A simple model of the turnover of organic carbon in a soil profile: model test, parameter identification and sensitivity

Abstract

Abstract. Simulation models are potentially useful tools to test our understanding of the processes involved in the turnover of soil organic carbon (SOC) and to evaluate the role of management practices in maintaining stocks of SOC. We describe here a simple model of SOC turnover at the soil profile scale that accounts for two key processes determining SOC persistence (i.e. microbial energy limitation and physical protection due to soil aggregation). We tested the model and evaluated the identifiability of key parameters using topsoil SOC contents measured in three treatments with contrasting organic matter inputs (i.e. fallow, mineral fertilized and cropped, with and without straw addition) in a long-term field trial. The estimated total input of organic matter (OM) in the treatment with straw added was roughly three times that of the treatment without straw addition, but only 12 % of the additional OM input remained in the soil after 54 years. By taking microbial energy limitation and enhanced physical protection of root residues into account, the model could explain the differences in C persistence among the three treatments, whilst also accurately matching the time-courses of SOC contents using the same set of model parameters. Models that do not explicitly consider microbial energy limitation and physical protection would need to adjust their parameter values (either decomposition rate constants or the retention coefficient) to match this data.
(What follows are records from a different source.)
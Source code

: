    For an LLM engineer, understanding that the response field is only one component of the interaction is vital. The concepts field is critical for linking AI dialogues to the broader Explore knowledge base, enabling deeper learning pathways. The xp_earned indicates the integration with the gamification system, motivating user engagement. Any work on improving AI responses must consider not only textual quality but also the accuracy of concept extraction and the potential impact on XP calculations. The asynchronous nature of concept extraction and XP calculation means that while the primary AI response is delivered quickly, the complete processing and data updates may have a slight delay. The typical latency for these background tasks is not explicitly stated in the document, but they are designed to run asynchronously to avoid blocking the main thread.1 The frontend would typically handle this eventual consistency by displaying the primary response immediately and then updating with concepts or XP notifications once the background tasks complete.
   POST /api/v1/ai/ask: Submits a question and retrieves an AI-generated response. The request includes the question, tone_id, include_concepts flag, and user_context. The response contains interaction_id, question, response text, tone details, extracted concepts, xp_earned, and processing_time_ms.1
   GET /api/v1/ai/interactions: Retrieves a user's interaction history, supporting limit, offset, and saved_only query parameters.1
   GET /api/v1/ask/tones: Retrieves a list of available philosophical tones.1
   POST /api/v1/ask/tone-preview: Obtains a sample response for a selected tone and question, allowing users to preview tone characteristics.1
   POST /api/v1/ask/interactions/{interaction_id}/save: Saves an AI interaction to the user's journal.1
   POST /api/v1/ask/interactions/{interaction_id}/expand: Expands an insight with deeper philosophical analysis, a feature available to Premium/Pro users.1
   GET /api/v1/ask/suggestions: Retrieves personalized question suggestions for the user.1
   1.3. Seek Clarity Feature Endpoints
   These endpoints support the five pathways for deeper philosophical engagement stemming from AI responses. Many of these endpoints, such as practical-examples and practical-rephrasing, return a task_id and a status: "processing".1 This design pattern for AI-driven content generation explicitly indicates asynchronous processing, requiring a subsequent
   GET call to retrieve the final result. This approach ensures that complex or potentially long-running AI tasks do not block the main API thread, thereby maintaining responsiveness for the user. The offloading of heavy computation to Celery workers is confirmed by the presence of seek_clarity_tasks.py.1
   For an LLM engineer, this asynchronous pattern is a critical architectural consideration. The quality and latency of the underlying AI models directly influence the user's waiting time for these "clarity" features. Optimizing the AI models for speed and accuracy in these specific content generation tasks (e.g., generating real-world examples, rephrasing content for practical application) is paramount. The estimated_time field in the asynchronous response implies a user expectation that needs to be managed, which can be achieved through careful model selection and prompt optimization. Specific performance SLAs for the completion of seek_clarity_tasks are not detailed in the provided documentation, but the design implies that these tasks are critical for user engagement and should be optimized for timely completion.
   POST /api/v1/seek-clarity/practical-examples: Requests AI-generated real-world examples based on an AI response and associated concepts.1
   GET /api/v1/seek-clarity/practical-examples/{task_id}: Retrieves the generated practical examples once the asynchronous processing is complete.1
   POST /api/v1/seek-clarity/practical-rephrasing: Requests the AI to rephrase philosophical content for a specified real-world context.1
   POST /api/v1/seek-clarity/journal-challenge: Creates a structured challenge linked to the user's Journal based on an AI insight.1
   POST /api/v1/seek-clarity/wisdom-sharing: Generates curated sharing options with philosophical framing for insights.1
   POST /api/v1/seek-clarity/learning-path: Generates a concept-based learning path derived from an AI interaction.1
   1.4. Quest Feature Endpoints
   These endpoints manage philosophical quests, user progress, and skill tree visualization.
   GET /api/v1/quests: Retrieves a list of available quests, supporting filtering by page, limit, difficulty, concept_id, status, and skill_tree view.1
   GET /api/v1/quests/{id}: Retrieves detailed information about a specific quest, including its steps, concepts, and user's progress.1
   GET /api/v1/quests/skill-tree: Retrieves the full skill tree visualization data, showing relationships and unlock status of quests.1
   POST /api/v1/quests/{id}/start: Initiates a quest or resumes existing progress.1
We also performed a sensitivity analysis to identify the most influential parameters in the model determining soil profile stocks of OM at steady-state. Input distributions for soil and crop parameters in the model were defined for the agricultural production area of PO4 (east-central Sweden), which includes Uppsala. The resulting model predictions compared well with aggregated soil survey data for the PO4 region. This analysis showed that model parameters affecting SOC decomposition rates, including the rate constant for microbial-processed SOC and the parameters regulating physical protection and microbial energy limitation, are more sensitive than parameters determining OM inputs. Thus, the development of pedotransfer approaches to estimate SOC decomposition rates from soil properties would help to support predictive applications of the model at larger spatial scales.